_Instructions for the task_. Pull every line with the word "block" out of the entries below.

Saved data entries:
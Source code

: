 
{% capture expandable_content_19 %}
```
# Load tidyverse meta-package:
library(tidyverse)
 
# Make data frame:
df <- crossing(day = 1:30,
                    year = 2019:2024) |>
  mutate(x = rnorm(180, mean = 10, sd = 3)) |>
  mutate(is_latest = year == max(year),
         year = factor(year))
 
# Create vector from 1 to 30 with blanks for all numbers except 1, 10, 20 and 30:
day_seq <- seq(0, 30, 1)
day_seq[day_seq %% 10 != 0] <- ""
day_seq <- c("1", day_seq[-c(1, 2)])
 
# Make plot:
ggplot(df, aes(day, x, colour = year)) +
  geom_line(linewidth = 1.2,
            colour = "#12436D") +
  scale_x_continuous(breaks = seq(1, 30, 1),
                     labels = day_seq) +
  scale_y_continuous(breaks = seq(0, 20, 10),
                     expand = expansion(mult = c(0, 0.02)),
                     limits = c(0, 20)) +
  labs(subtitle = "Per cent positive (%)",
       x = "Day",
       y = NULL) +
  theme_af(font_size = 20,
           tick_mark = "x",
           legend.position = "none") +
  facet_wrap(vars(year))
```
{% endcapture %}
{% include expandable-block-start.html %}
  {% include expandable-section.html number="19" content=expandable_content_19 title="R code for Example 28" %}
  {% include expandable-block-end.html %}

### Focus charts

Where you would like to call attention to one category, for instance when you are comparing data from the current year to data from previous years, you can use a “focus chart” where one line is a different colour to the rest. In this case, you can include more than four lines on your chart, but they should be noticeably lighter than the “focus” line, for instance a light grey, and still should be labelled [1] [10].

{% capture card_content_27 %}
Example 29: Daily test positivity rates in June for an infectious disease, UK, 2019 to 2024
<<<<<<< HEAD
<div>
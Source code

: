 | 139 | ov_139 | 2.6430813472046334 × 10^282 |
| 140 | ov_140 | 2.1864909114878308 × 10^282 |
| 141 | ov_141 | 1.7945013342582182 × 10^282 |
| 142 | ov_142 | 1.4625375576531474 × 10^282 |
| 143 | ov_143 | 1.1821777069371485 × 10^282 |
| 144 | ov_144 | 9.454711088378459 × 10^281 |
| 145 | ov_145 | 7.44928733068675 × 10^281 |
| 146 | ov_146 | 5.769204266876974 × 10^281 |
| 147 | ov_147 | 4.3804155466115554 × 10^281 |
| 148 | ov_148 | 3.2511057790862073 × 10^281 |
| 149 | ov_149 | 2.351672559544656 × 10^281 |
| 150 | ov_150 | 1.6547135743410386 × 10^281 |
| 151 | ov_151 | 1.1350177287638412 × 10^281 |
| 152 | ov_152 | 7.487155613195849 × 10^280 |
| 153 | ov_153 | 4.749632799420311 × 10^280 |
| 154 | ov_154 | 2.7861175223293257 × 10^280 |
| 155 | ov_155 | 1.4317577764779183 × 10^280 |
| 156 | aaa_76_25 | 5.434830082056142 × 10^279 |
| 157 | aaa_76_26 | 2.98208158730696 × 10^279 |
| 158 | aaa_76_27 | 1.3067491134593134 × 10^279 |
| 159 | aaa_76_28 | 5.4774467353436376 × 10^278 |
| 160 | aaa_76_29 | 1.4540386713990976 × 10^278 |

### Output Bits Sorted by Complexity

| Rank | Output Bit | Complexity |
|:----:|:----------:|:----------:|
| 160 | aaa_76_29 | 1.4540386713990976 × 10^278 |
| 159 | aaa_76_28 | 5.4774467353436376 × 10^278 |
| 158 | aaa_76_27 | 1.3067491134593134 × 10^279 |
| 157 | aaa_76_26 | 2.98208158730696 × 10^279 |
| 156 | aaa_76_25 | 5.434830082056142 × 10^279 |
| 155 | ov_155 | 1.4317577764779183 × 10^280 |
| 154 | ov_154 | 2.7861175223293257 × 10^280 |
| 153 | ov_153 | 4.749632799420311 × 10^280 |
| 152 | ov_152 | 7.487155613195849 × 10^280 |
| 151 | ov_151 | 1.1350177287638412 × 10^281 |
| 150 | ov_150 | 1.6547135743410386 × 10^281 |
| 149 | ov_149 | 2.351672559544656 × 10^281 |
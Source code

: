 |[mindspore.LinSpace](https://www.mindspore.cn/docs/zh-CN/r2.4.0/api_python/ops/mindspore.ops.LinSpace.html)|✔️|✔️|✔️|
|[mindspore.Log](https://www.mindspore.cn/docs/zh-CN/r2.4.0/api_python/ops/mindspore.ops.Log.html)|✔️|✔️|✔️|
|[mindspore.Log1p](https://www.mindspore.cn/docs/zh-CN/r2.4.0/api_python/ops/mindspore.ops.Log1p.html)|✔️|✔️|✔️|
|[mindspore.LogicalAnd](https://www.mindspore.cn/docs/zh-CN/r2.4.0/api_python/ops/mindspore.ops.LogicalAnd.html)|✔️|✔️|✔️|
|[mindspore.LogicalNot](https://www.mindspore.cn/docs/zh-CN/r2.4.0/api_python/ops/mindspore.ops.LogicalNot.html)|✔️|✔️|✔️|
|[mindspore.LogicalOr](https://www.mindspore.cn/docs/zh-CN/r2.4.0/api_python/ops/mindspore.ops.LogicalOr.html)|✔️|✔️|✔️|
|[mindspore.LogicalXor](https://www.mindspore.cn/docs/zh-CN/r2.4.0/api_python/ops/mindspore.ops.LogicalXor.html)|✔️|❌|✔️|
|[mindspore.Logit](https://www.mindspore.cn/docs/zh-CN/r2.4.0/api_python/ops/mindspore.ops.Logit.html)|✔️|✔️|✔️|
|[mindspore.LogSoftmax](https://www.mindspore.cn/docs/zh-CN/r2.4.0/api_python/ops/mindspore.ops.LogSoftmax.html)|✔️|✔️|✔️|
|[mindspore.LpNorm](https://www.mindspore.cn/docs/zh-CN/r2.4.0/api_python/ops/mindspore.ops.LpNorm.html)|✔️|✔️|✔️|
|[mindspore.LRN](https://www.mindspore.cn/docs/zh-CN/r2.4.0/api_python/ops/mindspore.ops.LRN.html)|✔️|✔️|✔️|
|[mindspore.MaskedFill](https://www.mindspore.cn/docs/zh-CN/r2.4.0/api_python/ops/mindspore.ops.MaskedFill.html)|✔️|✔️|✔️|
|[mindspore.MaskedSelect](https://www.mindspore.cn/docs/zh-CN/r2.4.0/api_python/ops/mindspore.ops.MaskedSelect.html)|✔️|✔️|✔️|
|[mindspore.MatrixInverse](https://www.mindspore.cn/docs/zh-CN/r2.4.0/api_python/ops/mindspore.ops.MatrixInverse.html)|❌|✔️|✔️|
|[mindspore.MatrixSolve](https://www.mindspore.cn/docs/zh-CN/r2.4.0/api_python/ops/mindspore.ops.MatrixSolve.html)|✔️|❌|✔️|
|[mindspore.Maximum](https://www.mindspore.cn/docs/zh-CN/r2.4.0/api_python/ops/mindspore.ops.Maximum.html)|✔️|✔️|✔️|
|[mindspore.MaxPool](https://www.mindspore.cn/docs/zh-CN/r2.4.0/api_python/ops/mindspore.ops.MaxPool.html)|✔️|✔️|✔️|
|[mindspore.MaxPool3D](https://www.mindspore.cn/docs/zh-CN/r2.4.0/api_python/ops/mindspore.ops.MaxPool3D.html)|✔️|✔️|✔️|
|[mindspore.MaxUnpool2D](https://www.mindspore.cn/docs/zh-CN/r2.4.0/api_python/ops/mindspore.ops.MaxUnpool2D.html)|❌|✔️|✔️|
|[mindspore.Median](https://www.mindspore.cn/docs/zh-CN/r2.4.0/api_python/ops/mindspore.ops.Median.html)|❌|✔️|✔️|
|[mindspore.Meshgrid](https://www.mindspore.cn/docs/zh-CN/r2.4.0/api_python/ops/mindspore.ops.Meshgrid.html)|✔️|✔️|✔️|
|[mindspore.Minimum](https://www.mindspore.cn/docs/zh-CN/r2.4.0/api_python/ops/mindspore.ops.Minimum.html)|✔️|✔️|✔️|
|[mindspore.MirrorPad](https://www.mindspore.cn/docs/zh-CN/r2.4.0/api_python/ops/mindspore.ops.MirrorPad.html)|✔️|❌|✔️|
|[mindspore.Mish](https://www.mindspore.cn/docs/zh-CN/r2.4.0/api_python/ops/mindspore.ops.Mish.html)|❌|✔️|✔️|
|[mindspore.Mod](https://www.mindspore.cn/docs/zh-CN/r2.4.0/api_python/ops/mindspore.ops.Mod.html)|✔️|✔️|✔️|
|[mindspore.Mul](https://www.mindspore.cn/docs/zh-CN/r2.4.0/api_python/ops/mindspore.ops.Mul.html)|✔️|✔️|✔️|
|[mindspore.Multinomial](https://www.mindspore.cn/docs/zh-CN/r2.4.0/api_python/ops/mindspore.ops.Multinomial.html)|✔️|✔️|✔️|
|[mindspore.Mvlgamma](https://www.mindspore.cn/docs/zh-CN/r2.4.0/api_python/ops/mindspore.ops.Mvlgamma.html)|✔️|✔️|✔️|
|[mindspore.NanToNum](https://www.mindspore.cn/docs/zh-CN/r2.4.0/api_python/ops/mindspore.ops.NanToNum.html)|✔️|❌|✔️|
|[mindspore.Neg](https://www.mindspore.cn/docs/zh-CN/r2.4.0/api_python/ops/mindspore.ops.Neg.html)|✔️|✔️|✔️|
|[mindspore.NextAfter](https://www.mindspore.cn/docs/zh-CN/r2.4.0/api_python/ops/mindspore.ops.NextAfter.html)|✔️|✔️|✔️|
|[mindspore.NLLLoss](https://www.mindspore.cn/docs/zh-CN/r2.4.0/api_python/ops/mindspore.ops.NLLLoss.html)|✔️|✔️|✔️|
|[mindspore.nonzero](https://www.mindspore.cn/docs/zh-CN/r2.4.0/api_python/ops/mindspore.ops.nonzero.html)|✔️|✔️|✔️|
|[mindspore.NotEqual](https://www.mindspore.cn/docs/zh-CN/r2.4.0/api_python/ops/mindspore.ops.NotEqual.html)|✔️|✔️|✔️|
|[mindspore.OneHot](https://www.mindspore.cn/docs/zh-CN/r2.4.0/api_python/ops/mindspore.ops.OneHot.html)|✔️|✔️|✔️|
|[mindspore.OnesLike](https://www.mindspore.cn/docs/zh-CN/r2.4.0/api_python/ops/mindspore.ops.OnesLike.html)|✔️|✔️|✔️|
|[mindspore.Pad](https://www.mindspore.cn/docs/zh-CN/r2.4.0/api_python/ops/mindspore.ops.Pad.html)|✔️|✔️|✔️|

_Task response_.
{% include expandable-block-start.html %}
  {% include expandable-block-end.html %}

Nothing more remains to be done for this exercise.